The recent ground failure at a mining deposit has once again highlighted the fragility of these infrastructures in the face of geotechnical phenomena. Beyond the news, this event represents a critical case study for prevention engineering. The question is no longer just if it will happen, but how we can model and predict the disaster with millimeter precision before it is too late.
Drone Photogrammetry and LiDAR: The Digital Autopsy of the Terrain 🛰️
Technical documentation of a failure of this magnitude requires a non-invasive but high-resolution approach. Aerial photogrammetry with drones allows generating dense point clouds of the affected area within hours, capturing cracks and surface displacements. Complementarily, terrestrial or airborne LiDAR scanning penetrates vegetation and maps the underlying topography. This data feeds digital twins that simulate the behavior of the rock mass, allowing engineers to visualize the progression of the landslide and calculate the volume of displaced material, just as was done after the Brumadinho tailings dam collapse, where 3D modeling revealed the dynamics of the mudflow.

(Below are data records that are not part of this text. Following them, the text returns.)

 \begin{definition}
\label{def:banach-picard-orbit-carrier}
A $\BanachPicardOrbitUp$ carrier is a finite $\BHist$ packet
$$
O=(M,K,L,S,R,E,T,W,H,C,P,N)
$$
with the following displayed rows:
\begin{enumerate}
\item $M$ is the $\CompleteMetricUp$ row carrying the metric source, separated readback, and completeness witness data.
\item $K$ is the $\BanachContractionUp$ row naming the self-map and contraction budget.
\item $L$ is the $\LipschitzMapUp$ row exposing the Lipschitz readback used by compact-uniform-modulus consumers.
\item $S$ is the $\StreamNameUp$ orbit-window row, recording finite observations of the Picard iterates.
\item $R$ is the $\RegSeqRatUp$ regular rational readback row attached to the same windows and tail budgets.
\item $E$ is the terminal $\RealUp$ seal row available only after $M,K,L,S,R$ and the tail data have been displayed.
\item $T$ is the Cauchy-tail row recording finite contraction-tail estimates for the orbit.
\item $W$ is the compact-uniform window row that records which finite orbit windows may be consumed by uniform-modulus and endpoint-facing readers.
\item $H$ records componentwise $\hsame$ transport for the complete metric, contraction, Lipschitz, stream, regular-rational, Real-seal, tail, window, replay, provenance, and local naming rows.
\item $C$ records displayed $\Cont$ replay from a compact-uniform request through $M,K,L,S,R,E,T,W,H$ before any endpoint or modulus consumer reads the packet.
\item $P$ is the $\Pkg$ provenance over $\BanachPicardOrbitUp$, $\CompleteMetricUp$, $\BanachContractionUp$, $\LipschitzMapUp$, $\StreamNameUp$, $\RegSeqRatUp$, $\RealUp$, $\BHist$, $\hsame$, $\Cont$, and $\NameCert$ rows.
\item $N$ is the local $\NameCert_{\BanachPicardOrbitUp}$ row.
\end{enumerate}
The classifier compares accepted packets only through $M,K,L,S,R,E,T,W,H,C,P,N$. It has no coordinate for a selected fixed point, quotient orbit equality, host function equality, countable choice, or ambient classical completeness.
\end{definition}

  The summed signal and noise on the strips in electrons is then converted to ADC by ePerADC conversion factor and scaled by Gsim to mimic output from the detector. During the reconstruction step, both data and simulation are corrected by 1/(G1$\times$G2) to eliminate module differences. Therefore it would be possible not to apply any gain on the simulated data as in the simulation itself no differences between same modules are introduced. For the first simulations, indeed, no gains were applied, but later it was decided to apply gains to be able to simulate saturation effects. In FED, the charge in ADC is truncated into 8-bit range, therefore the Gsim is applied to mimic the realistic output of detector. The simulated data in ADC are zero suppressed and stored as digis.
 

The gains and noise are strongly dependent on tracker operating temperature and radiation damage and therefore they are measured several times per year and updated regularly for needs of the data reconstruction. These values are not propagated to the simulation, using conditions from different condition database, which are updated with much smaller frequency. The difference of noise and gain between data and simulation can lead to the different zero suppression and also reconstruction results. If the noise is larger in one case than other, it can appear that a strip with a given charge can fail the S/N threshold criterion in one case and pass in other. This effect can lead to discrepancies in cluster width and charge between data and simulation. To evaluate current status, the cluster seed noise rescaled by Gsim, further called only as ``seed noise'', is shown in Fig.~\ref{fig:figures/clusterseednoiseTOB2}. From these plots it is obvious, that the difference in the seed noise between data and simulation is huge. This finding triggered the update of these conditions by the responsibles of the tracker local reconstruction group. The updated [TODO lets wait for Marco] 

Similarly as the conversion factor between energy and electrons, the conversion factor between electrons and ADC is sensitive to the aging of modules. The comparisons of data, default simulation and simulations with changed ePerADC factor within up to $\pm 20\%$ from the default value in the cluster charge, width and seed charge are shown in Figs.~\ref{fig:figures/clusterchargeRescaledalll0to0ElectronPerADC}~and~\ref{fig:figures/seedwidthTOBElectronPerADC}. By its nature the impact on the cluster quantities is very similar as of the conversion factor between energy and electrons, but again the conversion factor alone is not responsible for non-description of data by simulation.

Digital Twins: Simulating the Future to Avoid Catastrophe 🧠
The true advantage of 3D modeling is not just documenting the past, but anticipating the future. By integrating data from tilt sensors, piezometers, and rainfall measurements into a digital twin, technical teams can run simulations of critical scenarios. If the model detects an acceleration in slope deformation under heavy rainfall, the early warning is triggered. In mines like Chuquicamata, the continuous use of these digital replicas has allowed for redesigning slopes and relocating infrastructure, transforming a latent risk into manageable data.
How does 3D modeling integrate with real-time geotechnical data to accurately predict the tipping point of a catastrophic failure in a mining deposit?
(PS: Simulating catastrophes is fun until the computer crashes and you are the catastrophe.)